= About this task =
Set out exactly, line by line, the stretch of data below that begins at the line containing "## Complexity" and ends at the line containing "- For operations that", with both ends kept.

= Records for the exercise =
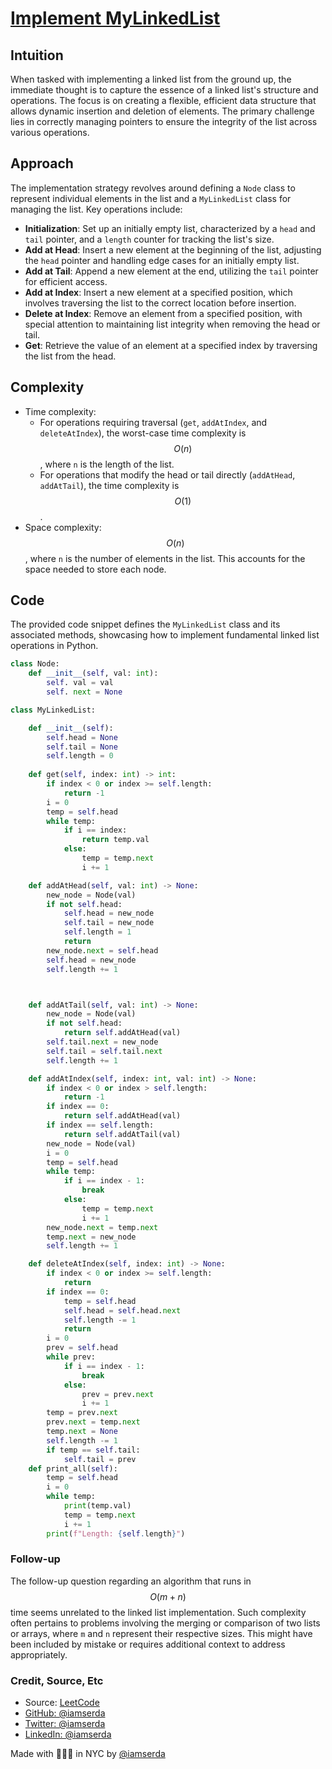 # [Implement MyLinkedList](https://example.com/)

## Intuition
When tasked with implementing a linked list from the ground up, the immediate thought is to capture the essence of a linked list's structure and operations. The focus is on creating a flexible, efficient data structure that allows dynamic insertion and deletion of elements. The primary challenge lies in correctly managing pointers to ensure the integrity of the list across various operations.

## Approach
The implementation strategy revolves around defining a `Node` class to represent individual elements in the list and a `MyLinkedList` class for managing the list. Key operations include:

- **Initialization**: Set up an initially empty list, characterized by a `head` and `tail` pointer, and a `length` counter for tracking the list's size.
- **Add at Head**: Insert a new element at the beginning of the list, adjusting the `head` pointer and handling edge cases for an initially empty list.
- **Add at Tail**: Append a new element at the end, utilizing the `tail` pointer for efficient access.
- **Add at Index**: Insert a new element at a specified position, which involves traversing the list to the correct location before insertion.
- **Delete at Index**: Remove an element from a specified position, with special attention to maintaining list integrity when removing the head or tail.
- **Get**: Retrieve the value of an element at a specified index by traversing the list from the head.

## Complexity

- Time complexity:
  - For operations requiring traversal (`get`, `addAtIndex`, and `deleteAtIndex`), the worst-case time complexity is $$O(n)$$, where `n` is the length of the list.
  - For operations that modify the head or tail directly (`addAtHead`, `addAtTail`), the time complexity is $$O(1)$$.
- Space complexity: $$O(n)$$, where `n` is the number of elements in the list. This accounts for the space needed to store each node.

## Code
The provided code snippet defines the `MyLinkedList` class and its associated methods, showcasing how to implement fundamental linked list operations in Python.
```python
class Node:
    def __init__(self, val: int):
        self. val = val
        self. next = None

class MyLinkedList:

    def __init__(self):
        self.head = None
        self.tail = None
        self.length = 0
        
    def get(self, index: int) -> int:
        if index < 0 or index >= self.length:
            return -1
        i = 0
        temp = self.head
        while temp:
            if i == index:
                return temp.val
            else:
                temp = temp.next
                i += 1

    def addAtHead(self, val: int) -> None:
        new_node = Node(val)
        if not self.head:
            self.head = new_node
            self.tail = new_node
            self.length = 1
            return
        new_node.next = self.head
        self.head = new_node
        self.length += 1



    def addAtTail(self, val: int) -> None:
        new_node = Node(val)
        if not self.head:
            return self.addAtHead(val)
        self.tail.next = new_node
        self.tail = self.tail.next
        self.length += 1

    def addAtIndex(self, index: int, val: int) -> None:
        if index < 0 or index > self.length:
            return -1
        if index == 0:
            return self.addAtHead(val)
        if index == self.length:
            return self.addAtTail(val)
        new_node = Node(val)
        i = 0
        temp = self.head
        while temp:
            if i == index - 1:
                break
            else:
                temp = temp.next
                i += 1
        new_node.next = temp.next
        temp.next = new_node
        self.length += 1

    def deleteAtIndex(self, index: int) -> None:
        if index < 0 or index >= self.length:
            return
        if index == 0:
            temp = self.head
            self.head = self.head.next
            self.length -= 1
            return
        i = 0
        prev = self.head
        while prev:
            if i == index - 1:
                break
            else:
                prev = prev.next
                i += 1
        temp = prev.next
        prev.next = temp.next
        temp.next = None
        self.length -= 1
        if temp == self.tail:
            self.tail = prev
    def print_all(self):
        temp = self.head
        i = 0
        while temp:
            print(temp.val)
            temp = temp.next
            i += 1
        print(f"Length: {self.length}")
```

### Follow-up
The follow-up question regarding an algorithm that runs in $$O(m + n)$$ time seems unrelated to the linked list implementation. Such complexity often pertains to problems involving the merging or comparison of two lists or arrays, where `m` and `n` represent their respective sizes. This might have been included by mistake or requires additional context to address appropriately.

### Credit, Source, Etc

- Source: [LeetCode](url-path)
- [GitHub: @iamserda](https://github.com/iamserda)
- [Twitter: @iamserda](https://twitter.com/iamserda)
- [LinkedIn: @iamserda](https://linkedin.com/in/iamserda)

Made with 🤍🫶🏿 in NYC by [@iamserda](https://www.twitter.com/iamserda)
---
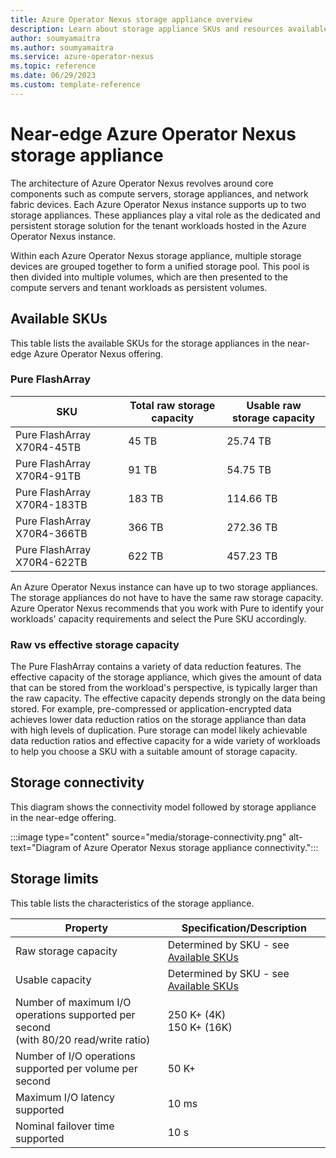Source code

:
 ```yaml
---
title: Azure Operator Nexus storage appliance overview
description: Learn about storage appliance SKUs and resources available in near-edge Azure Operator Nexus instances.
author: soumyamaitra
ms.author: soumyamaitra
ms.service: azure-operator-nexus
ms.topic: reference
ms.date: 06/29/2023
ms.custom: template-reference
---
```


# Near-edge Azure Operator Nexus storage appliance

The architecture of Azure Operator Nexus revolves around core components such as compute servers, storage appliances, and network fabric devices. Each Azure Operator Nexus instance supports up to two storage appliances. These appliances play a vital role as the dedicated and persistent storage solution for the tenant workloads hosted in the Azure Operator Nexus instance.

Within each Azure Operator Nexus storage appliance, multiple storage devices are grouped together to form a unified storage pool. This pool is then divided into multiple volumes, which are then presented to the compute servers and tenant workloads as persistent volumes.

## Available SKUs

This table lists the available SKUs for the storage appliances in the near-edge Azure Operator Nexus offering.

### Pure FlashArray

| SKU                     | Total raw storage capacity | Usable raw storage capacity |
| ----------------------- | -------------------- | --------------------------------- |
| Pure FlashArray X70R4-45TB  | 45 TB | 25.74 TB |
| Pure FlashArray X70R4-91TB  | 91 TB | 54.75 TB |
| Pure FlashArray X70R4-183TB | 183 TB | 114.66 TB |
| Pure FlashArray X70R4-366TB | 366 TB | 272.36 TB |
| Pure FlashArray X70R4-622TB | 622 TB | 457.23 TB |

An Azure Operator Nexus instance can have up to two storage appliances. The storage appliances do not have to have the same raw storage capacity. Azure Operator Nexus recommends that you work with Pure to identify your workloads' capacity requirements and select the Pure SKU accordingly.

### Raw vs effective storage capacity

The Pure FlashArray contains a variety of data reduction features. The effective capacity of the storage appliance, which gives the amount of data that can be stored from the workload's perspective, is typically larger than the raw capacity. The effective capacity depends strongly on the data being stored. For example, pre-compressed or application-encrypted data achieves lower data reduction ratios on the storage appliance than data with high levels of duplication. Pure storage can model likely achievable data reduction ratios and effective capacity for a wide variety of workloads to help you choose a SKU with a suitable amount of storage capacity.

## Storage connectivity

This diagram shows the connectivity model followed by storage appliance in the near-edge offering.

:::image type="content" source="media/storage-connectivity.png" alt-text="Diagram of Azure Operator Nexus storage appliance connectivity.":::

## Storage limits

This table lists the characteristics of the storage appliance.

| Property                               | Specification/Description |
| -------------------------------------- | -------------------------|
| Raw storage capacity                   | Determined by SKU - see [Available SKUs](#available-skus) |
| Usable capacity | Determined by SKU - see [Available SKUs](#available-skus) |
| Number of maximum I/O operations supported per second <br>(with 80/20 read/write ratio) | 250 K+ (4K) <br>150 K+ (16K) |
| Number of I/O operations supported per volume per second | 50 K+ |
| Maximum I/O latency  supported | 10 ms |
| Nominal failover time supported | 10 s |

= Exercise solution =
## Complexity

- Time complexity:
  - For operations requiring traversal (`get`, `addAtIndex`, and `deleteAtIndex`), the worst-case time complexity is $$O(n)$$, where `n` is the length of the list.
  - For operations that modify the head or tail directly (`addAtHead`, `addAtTail`), the time complexity is $$O(1)$$.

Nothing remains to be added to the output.